I love Frank Bruni’s writing and have since it was the NY Times restaurant “critic.” He has gone on to teach and write a critique of other cultural institutions. As a journeyman writer, I appreciate the opportunity to read and learn from a master. This article nails something I have tried to express, but not nearly as well. It is particularly timely given our college's current 1968 redux.

“I warn my students. At the start of every semester, on the first day of every course, I confess to certain passions and quirks and tell them to be ready: I’m a stickler for correct grammar, spelling and the like …

And I’m going to repeat one phrase more often than any other: “It’s complicated.” They’ll become familiar with that. They may even become bored with it. I’ll sometimes say it when we’re discussing the roots and branches of a social ill, the motivations of public (and private) actors and a whole lot else, and that’s because I’m standing before them not as an ambassador of certainty or a font of unassailable verities but as an emissary of doubt.
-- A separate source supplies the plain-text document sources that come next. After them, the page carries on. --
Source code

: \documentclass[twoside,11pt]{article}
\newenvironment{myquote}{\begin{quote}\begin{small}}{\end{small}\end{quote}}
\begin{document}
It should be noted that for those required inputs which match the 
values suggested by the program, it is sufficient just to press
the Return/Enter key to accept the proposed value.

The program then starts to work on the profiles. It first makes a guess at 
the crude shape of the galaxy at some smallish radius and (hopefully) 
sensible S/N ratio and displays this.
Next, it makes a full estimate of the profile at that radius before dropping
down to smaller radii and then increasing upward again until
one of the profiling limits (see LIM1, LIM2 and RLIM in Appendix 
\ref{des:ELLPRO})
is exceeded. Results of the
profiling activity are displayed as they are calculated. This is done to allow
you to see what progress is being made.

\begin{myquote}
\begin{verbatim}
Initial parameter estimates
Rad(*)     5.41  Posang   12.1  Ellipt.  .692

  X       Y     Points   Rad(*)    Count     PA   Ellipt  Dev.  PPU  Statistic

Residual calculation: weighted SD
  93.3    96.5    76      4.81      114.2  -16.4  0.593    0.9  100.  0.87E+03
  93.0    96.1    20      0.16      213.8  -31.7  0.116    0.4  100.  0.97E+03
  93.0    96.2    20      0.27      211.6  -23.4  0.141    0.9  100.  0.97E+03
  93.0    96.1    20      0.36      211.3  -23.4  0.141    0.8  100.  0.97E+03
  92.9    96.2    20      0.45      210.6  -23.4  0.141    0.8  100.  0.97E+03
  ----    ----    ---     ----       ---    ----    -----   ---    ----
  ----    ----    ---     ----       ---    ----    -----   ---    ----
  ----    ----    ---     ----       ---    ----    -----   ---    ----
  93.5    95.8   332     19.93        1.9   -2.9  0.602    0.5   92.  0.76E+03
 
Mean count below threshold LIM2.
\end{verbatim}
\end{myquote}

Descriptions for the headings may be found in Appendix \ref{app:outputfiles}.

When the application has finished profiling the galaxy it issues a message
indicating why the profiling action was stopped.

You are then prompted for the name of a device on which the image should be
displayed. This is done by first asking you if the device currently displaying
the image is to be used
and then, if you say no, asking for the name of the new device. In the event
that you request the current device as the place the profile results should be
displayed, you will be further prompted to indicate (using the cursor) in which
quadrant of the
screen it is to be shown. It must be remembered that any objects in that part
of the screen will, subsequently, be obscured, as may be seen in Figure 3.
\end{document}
I want to give them intelligent questions, not final answers. I want to teach them how much they have to learn — and how much they will always have to learn.”

From the NY Times, The Most Important Thing I Teach My Students Isn’t on the Syllabus

 

I am of an age when I have collected too much stuff and find it almost equally hard to discard. I also get to go once or twice a week to our local “transfer” center, where I marvel at how many cardboard boxes are waiting to be recycled. So, two articles on too much stuff.
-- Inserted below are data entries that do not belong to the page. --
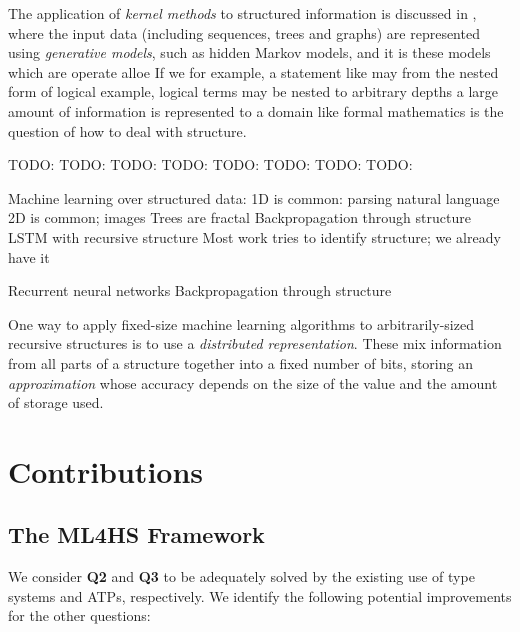 \documentclass[]{article}
\begin{document}
The application of \emph{kernel methods} to structured information is discussed in \cite{Gartner2003}, where the input data (including sequences, trees and graphs) are represented using \emph{generative models}, such as hidden Markov models, and it is these models which are
operate alloe If we for example, a statement like may from the nested form of logical  example, logical terms may be nested to arbitrary depths a large amount of information is represented   to a domain like formal mathematics is the question of how to deal with structure.

TODO: \cite{Gartner2003}
TODO: \cite{Oveisi.Oveisi.Erfanian.ea:2012}
TODO: \cite{bakir2007predicting}
TODO: \cite{conf/ijcai/Plate91}
TODO: \cite{goller1996learning}
TODO: \cite{kwasny1995tail}
TODO: \cite{pollack1990recursive}
TODO: \cite{zanzotto2012distributed}

Machine learning over structured data:
1D is common: parsing natural language
2D is common; images
Trees are fractal
Backpropagation through structure
LSTM with recursive structure
Most work tries to identify structure; we already have it

Recurrent neural networks
Backpropagation through structure

One way to apply fixed-size machine learning algorithms to arbitrarily-sized recursive structures is to use a \emph{distributed representation}. These mix information from all parts of a structure together into a fixed number of bits, storing an \emph{approximation} whose accuracy depends on the size of the value and the amount of storage used.

\section{Contributions}
\label{current}

\subsection{The \textsc{ML4HS} Framework}\label{ml4hs}

We consider \textbf{Q2} and \textbf{Q3} to be adequately solved by the existing
use of type systems and ATPs, respectively. We identify the following potential
improvements for the other questions:
\end{document}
“Maybe they’d learned what happens to the huge volume of online purchases that get returned, or saw one too many questionably sourced mascaras and sunscreens hawked on TikTok Shop, or realized that the newly minted e-commerce behemoth Temu is spending many millions of dollars to urge you, quite explicitly, to shop like a billionaire. Whatever the impetus, the people asking this question tend to regard the consumer landscape with a mix of exhaustion and incredulity. The ever-expanding American closet is already swollen with cheap clothes, and our junk drawers and spare rooms and storage units already overfloweth with everything else. Americans have so much excess stuff that much of it can’t even effectively be given away. Can we—the people who have bought so much already—really keep buying more, and at a hastening clip?”
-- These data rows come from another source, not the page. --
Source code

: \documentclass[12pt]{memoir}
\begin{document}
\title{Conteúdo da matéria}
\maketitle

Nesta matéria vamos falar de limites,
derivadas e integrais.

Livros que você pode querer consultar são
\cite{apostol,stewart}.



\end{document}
From The Atlantic, America Is Nowhere Near Peak Stuff

 

“The overarching goal of Swedish death cleaning, or “döstädning” in Swedish, is to declutter one’s home and downsize one’s possessions in advance of one’s death — essentially purging things you no longer need or haven’t used in ages. The idea is that, through the act of streamlining, you’ll find the joy in embracing a more minimalistic, less materialistic approach to life, with a deliberate focus on quality over quantity.

Per The Spruce, the practice is like “a Scandinavian twist on the Konmari Method” developed by Marie Kondo, whose books and TV show encourage devotees to surround themselves only with objects that “spark joy.” Swedish death cleaning, however, is an arguably further-reaching concept, rooted in both pragmatism and thoughtful consideration for others.”

From Nice News, Swedish Death Cleaning: What It Is, How to Do It, and Why It’s Important

 

I was introduced to Bluey by my 3-year-old grandson, one of the many benefits Rylan gives to the family. I love Bluey.

“But like childhood itself – for both children and the parents who watch them grow – nothing as perfectly beautiful as Bluey is meant to last forever, unchanged. Which may be the lesson the show was trying to tell us all this time.

You have to watch Bluey – and you absolutely should – to really understand what makes it so superior to the vast, often-polluted river that is children’s TV content. It’s funny in a way that 5-year-olds and 45-year-olds can appreciate.”